Tra un ricorso e l’altro da qualche settimana nel mondo del basket e non solo, si parla del caso Viola Reggio Calabria Ssd, con una disinvoltura raggelante.

Per quanti non hanno ben chiara la vicenda ricordiamo che Viola Reggio Calabria, storica società di pallacanestro è stata punita dagli organi di giustizia sportiva, per via di quella fidejussione non corretta che ha spinto la Corte Federale di Appello a confermare le decisioni del Tribunale Federale che, di fatto, retrocedono la storica compagine alla Serie B. Chiaro? Tutt’altro. Per quelli che vanno oltre le cose però ci sono dettagli che lasciano perplessi su regole, controlli e decisioni: ma davvero ci vogliono tanti mesi per controllare una fidejussione bancaria o assicurativa? La risposta è ovviamente: no. Il caso Viola porta a galla una grande  problematica tipicamente italiana: non funziona il sistema di controllo. Perché? Dovremmo interrogarci prima di tutto su questo: chi controlla il controllore?

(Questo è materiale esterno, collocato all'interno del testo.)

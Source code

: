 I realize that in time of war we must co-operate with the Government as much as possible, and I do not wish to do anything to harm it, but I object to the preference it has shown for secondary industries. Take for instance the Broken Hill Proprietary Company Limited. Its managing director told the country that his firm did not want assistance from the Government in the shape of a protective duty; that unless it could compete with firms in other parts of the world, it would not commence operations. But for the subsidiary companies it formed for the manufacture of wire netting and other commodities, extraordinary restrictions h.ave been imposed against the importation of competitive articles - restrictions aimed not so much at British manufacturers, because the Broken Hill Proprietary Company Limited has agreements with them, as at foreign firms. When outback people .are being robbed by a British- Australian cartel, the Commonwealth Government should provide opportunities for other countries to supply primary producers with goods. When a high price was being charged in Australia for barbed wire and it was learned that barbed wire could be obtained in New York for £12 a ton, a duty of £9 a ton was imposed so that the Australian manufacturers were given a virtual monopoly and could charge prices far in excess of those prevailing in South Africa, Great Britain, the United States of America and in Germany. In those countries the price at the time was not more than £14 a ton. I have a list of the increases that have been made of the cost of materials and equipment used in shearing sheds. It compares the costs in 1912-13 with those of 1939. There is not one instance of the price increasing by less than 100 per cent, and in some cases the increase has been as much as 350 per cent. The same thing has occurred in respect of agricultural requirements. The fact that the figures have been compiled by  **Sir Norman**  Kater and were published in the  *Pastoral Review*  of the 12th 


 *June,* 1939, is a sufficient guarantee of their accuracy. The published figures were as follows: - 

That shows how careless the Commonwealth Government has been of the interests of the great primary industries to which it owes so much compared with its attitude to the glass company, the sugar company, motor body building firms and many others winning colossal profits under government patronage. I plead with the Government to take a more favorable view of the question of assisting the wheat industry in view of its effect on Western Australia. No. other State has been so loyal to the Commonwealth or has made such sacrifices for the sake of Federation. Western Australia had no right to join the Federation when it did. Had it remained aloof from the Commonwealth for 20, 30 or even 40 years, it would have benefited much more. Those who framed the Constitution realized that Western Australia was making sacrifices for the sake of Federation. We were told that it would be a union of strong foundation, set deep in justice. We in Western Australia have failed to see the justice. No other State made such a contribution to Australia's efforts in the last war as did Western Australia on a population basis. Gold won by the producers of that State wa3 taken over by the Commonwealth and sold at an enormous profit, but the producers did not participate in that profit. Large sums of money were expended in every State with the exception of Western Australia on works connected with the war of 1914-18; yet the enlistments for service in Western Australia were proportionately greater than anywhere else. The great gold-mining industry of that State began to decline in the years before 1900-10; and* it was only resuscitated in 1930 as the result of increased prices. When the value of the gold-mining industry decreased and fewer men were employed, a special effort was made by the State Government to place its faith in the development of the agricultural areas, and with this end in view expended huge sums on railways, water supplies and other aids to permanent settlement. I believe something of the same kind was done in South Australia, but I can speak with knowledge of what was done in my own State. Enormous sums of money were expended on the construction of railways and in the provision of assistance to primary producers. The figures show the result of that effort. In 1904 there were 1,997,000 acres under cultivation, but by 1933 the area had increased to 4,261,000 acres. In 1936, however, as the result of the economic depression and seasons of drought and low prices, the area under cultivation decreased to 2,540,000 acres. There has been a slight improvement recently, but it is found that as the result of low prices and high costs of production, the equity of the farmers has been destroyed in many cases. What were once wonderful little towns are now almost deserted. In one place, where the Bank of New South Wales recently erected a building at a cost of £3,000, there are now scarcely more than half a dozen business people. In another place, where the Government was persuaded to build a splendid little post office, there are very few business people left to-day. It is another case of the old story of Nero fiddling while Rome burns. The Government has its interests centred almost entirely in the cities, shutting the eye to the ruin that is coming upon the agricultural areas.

A prescindere dal fatto che la fidejussione falsa o meno non giustifica dieci mesi di tempo per verificare una cosa di una semplicità disarmante. Emblematica perplessità.

Ci mancava pure questa tegola per mettere di nuovo in discussione la Federazione pallacanestro. Come dimenticare il caso tesseramento stranieri nella scorsa C Silver e Gold?

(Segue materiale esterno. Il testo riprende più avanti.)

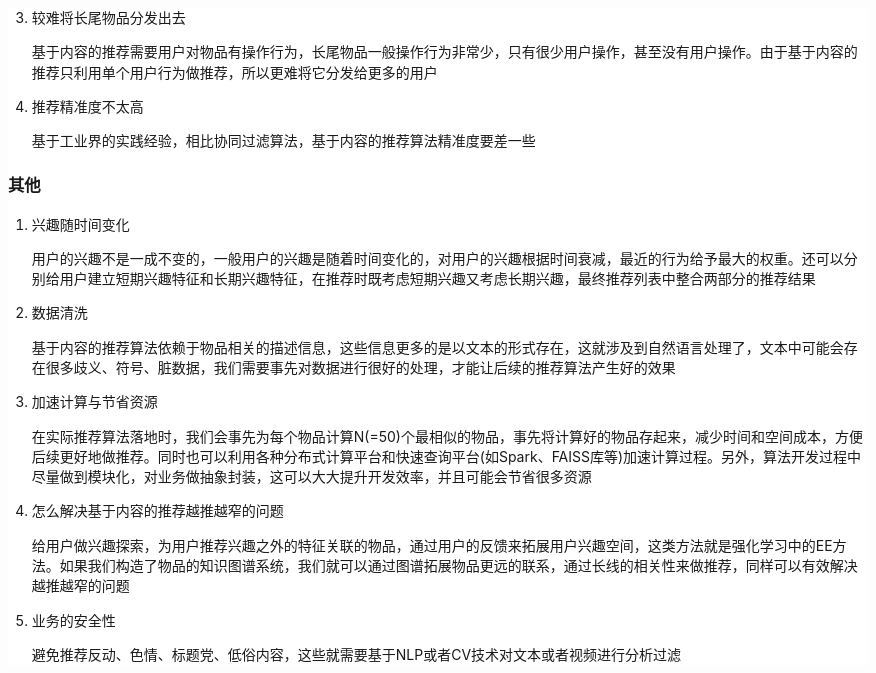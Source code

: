 3. 较难将长尾物品分发出去

   基于内容的推荐需要用户对物品有操作行为，长尾物品一般操作行为非常少，只有很少用户操作，甚至没有用户操作。由于基于内容的推荐只利用单个用户行为做推荐，所以更难将它分发给更多的用户

4. 推荐精准度不太高

   基于工业界的实践经验，相比协同过滤算法，基于内容的推荐算法精准度要差一些

### 其他

1. 兴趣随时间变化

   用户的兴趣不是一成不变的，一般用户的兴趣是随着时间变化的，对用户的兴趣根据时间衰减，最近的行为给予最大的权重。还可以分别给用户建立短期兴趣特征和长期兴趣特征，在推荐时既考虑短期兴趣又考虑长期兴趣，最终推荐列表中整合两部分的推荐结果

2. 数据清洗

   基于内容的推荐算法依赖于物品相关的描述信息，这些信息更多的是以文本的形式存在，这就涉及到自然语言处理了，文本中可能会存在很多歧义、符号、脏数据，我们需要事先对数据进行很好的处理，才能让后续的推荐算法产生好的效果

3. 加速计算与节省资源

   在实际推荐算法落地时，我们会事先为每个物品计算N(=50)个最相似的物品，事先将计算好的物品存起来，减少时间和空间成本，方便后续更好地做推荐。同时也可以利用各种分布式计算平台和快速查询平台(如Spark、FAISS库等)加速计算过程。另外，算法开发过程中尽量做到模块化，对业务做抽象封装，这可以大大提升开发效率，并且可能会节省很多资源

4. 怎么解决基于内容的推荐越推越窄的问题

   给用户做兴趣探索，为用户推荐兴趣之外的特征关联的物品，通过用户的反馈来拓展用户兴趣空间，这类方法就是强化学习中的EE方法。如果我们构造了物品的知识图谱系统，我们就可以通过图谱拓展物品更远的联系，通过长线的相关性来做推荐，同样可以有效解决越推越窄的问题

5. 业务的安全性

   避免推荐反动、色情、标题党、低俗内容，这些就需要基于NLP或者CV技术对文本或者视频进行分析过滤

Atleti che giocarono partite su partite pur senza regolare permesso di soggiorno e che dunque falsarono – disputandole – gli esiti di gare e a cascata dello stesso campionato ma che fu liquidata dagli organi federali con squalifiche lievi per i presidenti di quelle società non in regola con i tesseramenti. Le società sportive che usufruirono delle loro prestazioni sportive non subirono penalizzazioni. E stiamo parlando di atleti professionisti: può mai avere una logica ripensando ai 34 punti tolti alla Viola per via di quella fidejussione?

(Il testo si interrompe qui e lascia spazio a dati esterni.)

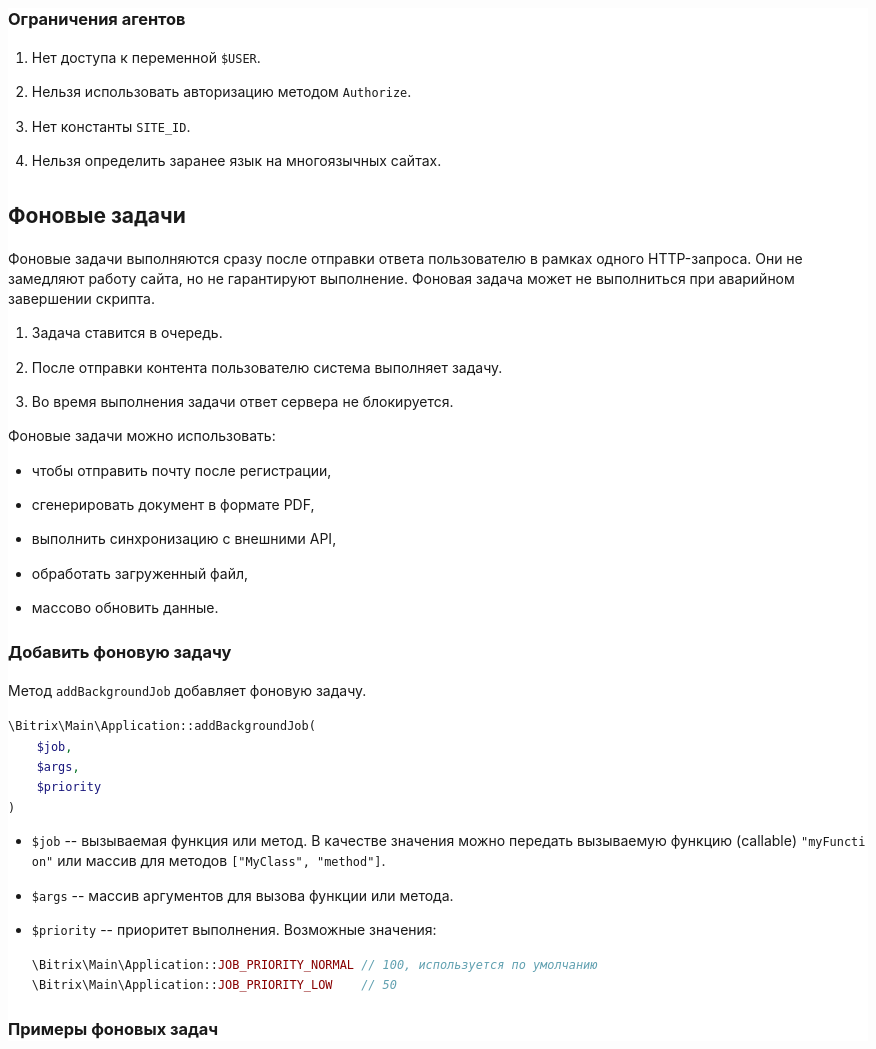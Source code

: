 ### Ограничения агентов

1. Нет доступа к переменной `$USER`.

2. Нельзя использовать авторизацию методом `Authorize`.

3. Нет константы `SITE_ID`.

4. Нельзя определить заранее язык на многоязычных сайтах.

## Фоновые задачи

Фоновые задачи выполняются сразу после отправки ответа пользователю в рамках одного HTTP-запроса. Они не замедляют работу сайта, но не гарантируют выполнение. Фоновая задача может не выполниться при аварийном завершении скрипта.

1. Задача ставится в очередь.

2. После отправки контента пользователю система выполняет задачу.

3. Во время выполнения задачи ответ сервера не блокируется.

Фоновые задачи можно использовать:

-  чтобы отправить почту после регистрации,

-  сгенерировать документ в формате PDF,

-  выполнить синхронизацию с внешними API,

-  обработать загруженный файл,

-  массово обновить данные.

### Добавить фоновую задачу

Метод `addBackgroundJob` добавляет фоновую задачу.

```php
\Bitrix\Main\Application::addBackgroundJob(
    $job,
    $args,
    $priority
)
```

-  `$job` -- вызываемая функция или метод. В качестве значения можно передать вызываемую функцию (callable)  `"myFunction"` или массив для методов `["MyClass", "method"]`.

-  `$args` -- массив аргументов для вызова функции или метода.

-  `$priority` -- приоритет выполнения. Возможные значения:

   ```php
   \Bitrix\Main\Application::JOB_PRIORITY_NORMAL // 100, используется по умолчанию
   \Bitrix\Main\Application::JOB_PRIORITY_LOW    // 50
   ```

### Примеры фоновых задач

Nello sport si dice che il campo, solo il campo, è il vero giudice

Qual è allora il confine tra astuta gestione e furbizia? Perché questo sport è immerso fino al collo nell’assenza di regole? Che si squalifichi il presidente per due, tre, cinque anni ma perché prendersela con gli atleti e lo staff tecnico? Perché condannare una città? No, peggio ancora, la maglia che ha più storia e suggestione, che ha un vecchio profumo di poesia. Se davvero esiste una Federazione che ama lo sport, i tesserati, gli appassionati, insomma il cuore, l’anima, avrebbe dovuto salvaguardare il cuore Viola dal primo censore che passa. La triste verità è che il basket italiano, stagione dopo stagione perde di credibilità, è bene che il presidente Gianni Petrucci ne prenda atto. Lo so che è un discorso che non garba i vertici, che porta più in là: milioni di euro, arroganza, cinismo. Elementi di valutazione che hanno preso il posto di competenza, civiltà, rispetto. Non si può far finta di nulla per esempio sul doping delle scommesse che imbeve lo sport in genere, ma che nel calcio e nel basket vive stagioni floride senza che qualcuno (seriamente) intervenga. Non prendiamoci in giro: non possono essere quell’operazione di polizia ogni due o tre anni, a sanare la scabrosa situazione. Che ci sia qualcosa di poco chiaro  è sotto gli occhi di tutti, che a molti sta bene, purtroppo: è un doping che non ha a che fare con l’ematocrito, non è sottoposto a controlli. Dilaga. è la sola legge. I soldi.

Magari per qualche smemorato di Palazzo si tratta di semplici paste di mandorla e nulla più.

D’accordo federali: i soldi nel calcio, nel basket ci sono sempre stati, ma anche il senso del limite che adesso non c’è più. Le regole, nemmeno. Per il momento paga la Viola. Peggio, una città, una bellissima tifoseria. Una attenta riflessione è il minimo, e bello sarebbe che si concludesse con un colpo di scopa che ci liberasse di tanti personaggi indesiderati. Ma l’avranno mai questo amore di verità?